The origin of atmospheric oxygen on Earth: The innovation of oxygenic photosynthesis

AUTOR(ES)
FONTE

The National Academy of Sciences

RESUMO

The evolution of O2-producing cyanobacteria that use water as terminal reductant transformed Earth's atmosphere to one suitable for the evolution of aerobic metabolism and complex life. The innovation of water oxidation freed photosynthesis to invade new environments and visibly changed the face of the Earth. We offer a new hypothesis for how this process evolved, which identifies two critical roles for carbon dioxide in the Archean period. First, we present a thermodynamic analysis showing that bicarbonate (formed by dissolution of CO2) is a more efficient alternative substrate than water for O2 production by oxygenic phototrophs. This analysis clarifies the origin of the long debated “bicarbonate effect” on photosynthetic O2 production. We propose that bicarbonate was the thermodynamically preferred reductant before water in the evolution of oxygenic photosynthesis.
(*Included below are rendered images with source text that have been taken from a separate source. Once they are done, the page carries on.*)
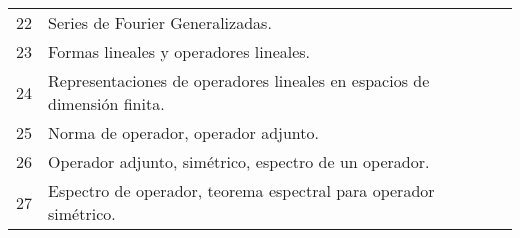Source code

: \begin{table}[H]
\begin{tabular}{||c|p{13cm}||c||}
		\hline
			22 & Series de Fourier Generalizadas. & \\
			23 & Formas lineales y operadores lineales. & \\
			24 & Representaciones de operadores lineales en espacios de dimensión finita. & \\
			25 & Norma de operador, operador adjunto. & \\
			26 & Operador adjunto, simétrico, espectro de un operador. & \\
			27 & Espectro de operador, teorema espectral para operador simétrico. & \\
		\hline
		\hline
	\end{tabular}
\end{table}










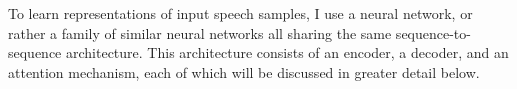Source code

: To learn representations of input speech samples, I use a neural network, 
or rather a family of similar neural networks all sharing the same 
sequence-to-sequence architecture. This architecture consists of an 
encoder, a decoder, and an attention mechanism, each of which will be discussed 
in greater detail below.

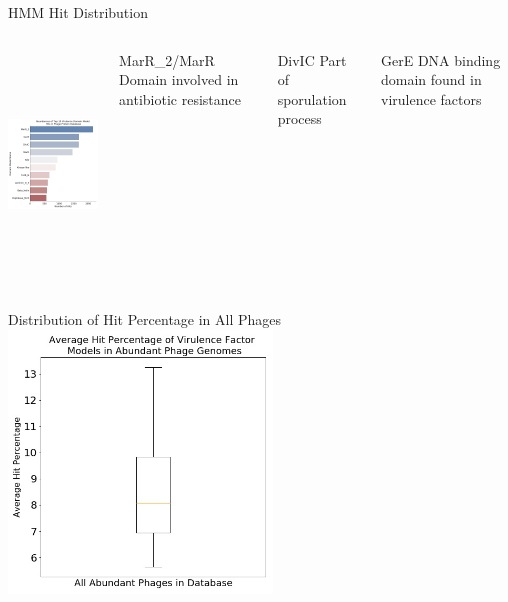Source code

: \documentclass[11pt, xcolor=table]{beamer}
\begin{document}
	
	\begin{frame}{HMM Hit Distribution}
	\begin{columns}
	\includegraphics[height=6cm, width=6cm]{CPBS_11_18/TopDomains.jpg}
	\begin{block}{MarR\_2/MarR}
	Domain involved in antibiotic resistance
	\end{block}
	\begin{block}{DivIC}
	Part of sporulation process
	\end{block}
	\begin{block}{GerE}
	DNA binding domain found in virulence factors
	\end{block}
	\end{columns}
	\end{frame}
	
	\begin{frame}{Distribution of Hit Percentage in All Phages}
	\centering
	\includegraphics[height=7cm, width=7cm]{CPBS_11_18/AbundantPhageTotal.jpg}
	
	\end{frame}
	
\end{document}
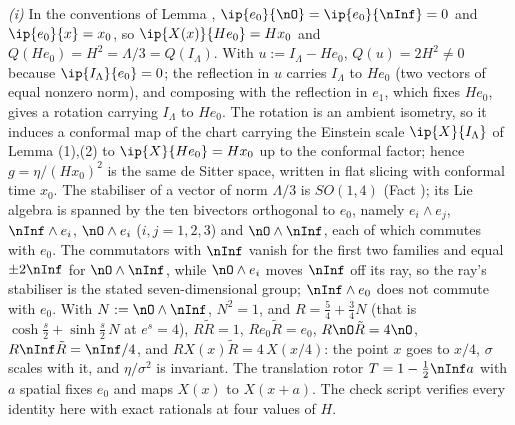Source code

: \emph{(i)} In the conventions of Lemma , $\ip{e_{0}}{\nO} = \ip{e_{0}}{\nInf} = 0$ and $\ip{e_{0}}{x} = x_{0}$, so $\ip{X(x)}{He_{0}} = Hx_{0}$ and $Q(He_{0}) = H^{2} = \Lambda/3 = Q(I_{\Lambda})$. With $u := I_{\Lambda} - He_{0}$, $Q(u) = 2H^{2} \neq 0$ because $\ip{I_{\Lambda}}{e_{0}} = 0$; the reflection in $u$ carries $I_{\Lambda}$ to $He_{0}$ (two vectors of equal nonzero norm), and composing with the reflection in $e_{1}$, which fixes $He_{0}$, gives a rotation carrying $I_{\Lambda}$ to $He_{0}$. The rotation is an ambient isometry, so it induces a conformal map of the chart carrying the Einstein scale $\ip{X}{I_{\Lambda}}$ of Lemma (1),(2) to $\ip{X}{He_{0}} = Hx_{0}$ up to the conformal factor; hence $g = \eta/(Hx_{0})^{2}$ is the same de Sitter space, written in flat slicing with conformal time $x_{0}$. The stabiliser of a vector of norm $\Lambda/3$ is $SO(1,4)$ (Fact ); its Lie algebra is spanned by the ten bivectors orthogonal to $e_{0}$, namely $e_{i}\wedge e_{j}$, $\nInf\wedge e_{i}$, $\nO\wedge e_{i}$ ($i, j = 1, 2, 3$) and $\nO\wedge\nInf$, each of which commutes with $e_{0}$. The commutators with $\nInf$ vanish for the first two families and equal $\pm 2\nInf$ for $\nO\wedge\nInf$, while $\nO\wedge e_{i}$ moves $\nInf$ off its ray, so the ray's stabiliser is the stated seven-dimensional group; $\nInf\wedge e_{0}$ does not commute with $e_{0}$. With $N := \nO\wedge\nInf$, $N^{2} = 1$, and $R = \tfrac54 + \tfrac34 N$ (that is $\cosh\tfrac s2 + \sinh\tfrac s2\,N$ at $e^{s} = 4$), $R\tilde R = 1$, $Re_{0}\tilde R = e_{0}$, $R\nO\tilde R = 4\nO$, $R\nInf\tilde R = \nInf/4$, and $R X(x)\tilde R = 4\,X(x/4)$: the point $x$ goes to $x/4$, $\sigma$ scales with it, and $\eta/\sigma^{2}$ is invariant. The translation rotor $T = 1 - \tfrac12\nInf a$ with $a$ spatial fixes $e_{0}$ and maps $X(x)$ to $X(x + a)$. The check script verifies every identity here with exact rationals at four values of $H$.

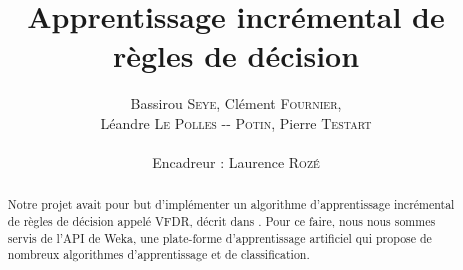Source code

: \documentclass[a4paper,11pt]{article}
\title{ \textbf{Apprentissage incrémental de règles de décision} }
\author{Bassirou \textsc{Seye}, Clément \textsc{Fournier}, \\
        Léandre \textsc{Le Polles -{}- Potin}, Pierre \textsc{Testart} \\
        \\
        Encadreur : Laurence \textsc{Rozé}}
\date{}                    %
\begin{document}
          

    \maketitle                 %
    \thispagestyle{empty}      %

    \begin{abstract}

        Notre projet avait pour but d'implémenter un algorithme d'apprentissage incrémental de règles de décision appelé VFDR, décrit dans \cite{Gama-VFDR}. Pour ce faire, nous nous sommes servis de l’API de Weka, une plate-forme d'apprentissage artificiel qui propose de nombreux algorithmes d'apprentissage et de classification. 
        
    \end{abstract} 

    
    
    

    \nocite{*}
    
\end{document}
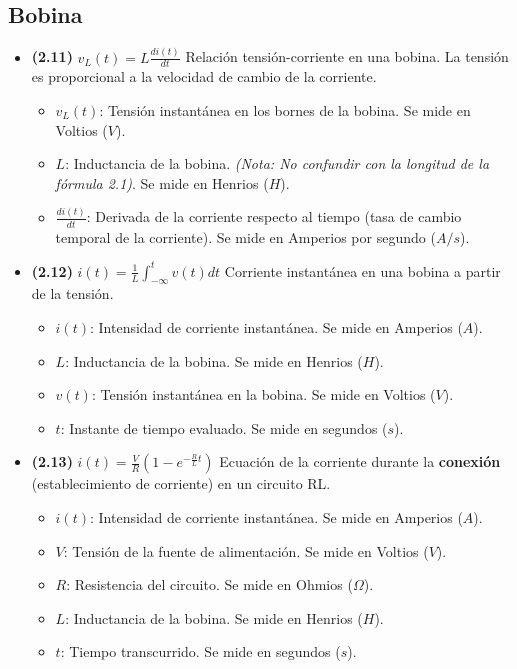 \documentclass{article}
\begin{document}
		\subsection*{Bobina}
			\begin{itemize}
				\item \textbf{(2.11)} $\boxed{v_L(t)=L\frac{di(t)}{dt}}$ Relación tensión-corriente en una bobina. La tensión es proporcional a la velocidad de cambio de la corriente.
					\begin{itemize}
						\item $v_L(t)$: Tensión instantánea en los bornes de la bobina. Se mide en Voltios ($V$).
						\item $L$: Inductancia de la bobina. \textit{(Nota: No confundir con la longitud de la fórmula 2.1)}. Se mide en Henrios ($H$).
						\item $\frac{di(t)}{dt}$: Derivada de la corriente respecto al tiempo (tasa de cambio temporal de la corriente). Se mide en Amperios por segundo ($A/s$).
					\end{itemize}

				\item \textbf{(2.12)} $\boxed{i(t)=\frac{1}{L}\int_{-\infty}^{t} v(t)dt}$ Corriente instantánea en una bobina a partir de la tensión.
					\begin{itemize}
						\item $i(t)$: Intensidad de corriente instantánea. Se mide en Amperios ($A$).
						\item $L$: Inductancia de la bobina. Se mide en Henrios ($H$).
						\item $v(t)$: Tensión instantánea en la bobina. Se mide en Voltios ($V$).
						\item $t$: Instante de tiempo evaluado. Se mide en segundos ($s$).
					\end{itemize}

				\item \textbf{(2.13)} $\boxed{i(t)=\frac{V}{R}(1-e^{-\frac{R}{L}t})}$ Ecuación de la corriente durante la \textbf{conexión} (establecimiento de corriente) en un circuito RL.
					\begin{itemize}
						\item $i(t)$: Intensidad de corriente instantánea. Se mide en Amperios ($A$).
						\item $V$: Tensión de la fuente de alimentación. Se mide en Voltios ($V$).
						\item $R$: Resistencia del circuito. Se mide en Ohmios ($\Omega$).
						\item $L$: Inductancia de la bobina. Se mide en Henrios ($H$).
						\item $t$: Tiempo transcurrido. Se mide en segundos ($s$).
					\end{itemize}


\end{itemize}
\end{document}

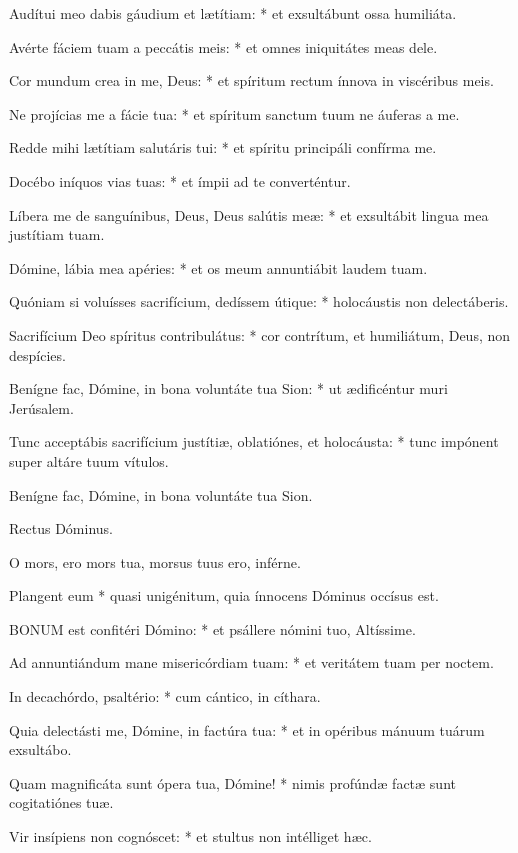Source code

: Audítui meo dabis gáudium et lætítiam: * et exsultábunt ossa humiliáta.

Avérte fáciem tuam a peccátis meis: * et omnes iniquitátes meas dele.

Cor mundum crea in me, Deus: * et spíritum rectum ínnova in viscéribus meis.

Ne projícias me a fácie tua: * et spíritum sanctum tuum ne áuferas a me.

Redde mihi lætítiam salutáris tui: * et spíritu principáli confírma me.

Docébo iníquos vias tuas: * et ímpii ad te converténtur.

Líbera me de sanguínibus, Deus, Deus salútis meæ: * et exsultábit lingua mea justítiam tuam.

Dómine, lábia mea apéries: * et os meum annuntiábit laudem tuam.

Quóniam si voluísses sacrifícium, dedíssem útique: * holocáustis non delectáberis.

Sacrifícium Deo spíritus contribulátus: * cor contrítum, et humiliátum, Deus, non despícies.

Benígne fac, Dómine, in bona voluntáte tua Sion: * ut ædificéntur muri Jerúsalem.

Tunc acceptábis sacrifícium justítiæ, oblatiónes, et holocáusta: * tunc impónent super altáre tuum vítulos.

 Benígne fac, Dómine, in bona voluntáte tua Sion.

 Rectus Dóminus.


 O mors, ero mors tua, morsus tuus ero, inférne.

 Plangent eum * quasi unigénitum, quia ínnocens Dóminus occísus est.


\lettrine[lines=2]{B}{ONUM} est confitéri Dómino: * et psállere nómini tuo, Altíssime.

Ad annuntiándum mane misericórdiam tuam: * et veritátem tuam per noctem.

In decachórdo, psaltério: * cum cántico, in cíthara.

Quia delectásti me, Dómine, in factúra tua: * et in opéribus mánuum tuárum exsultábo.

Quam magnificáta sunt ópera tua, Dómine! * nimis profúndæ factæ sunt cogitatiónes tuæ.

Vir insípiens non cognóscet: * et stultus non intélliget hæc.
Second, we have examined the speciation of manganese(II) and bicarbonate in water, and find that they form Mn-bicarbonate clusters as the major species under conditions that model the chemistry of the Archean sea. These clusters have been found to be highly efficient precursors for the assembly of the tetramanganese-oxide core of the water-oxidizing enzyme during biogenesis. We show that these clusters can be oxidized at electrochemical potentials that are accessible to anoxygenic phototrophs and thus the most likely building blocks for assembly of the first O2 evolving photoreaction center, most likely originating from green nonsulfur bacteria before the evolution of cyanobacteria.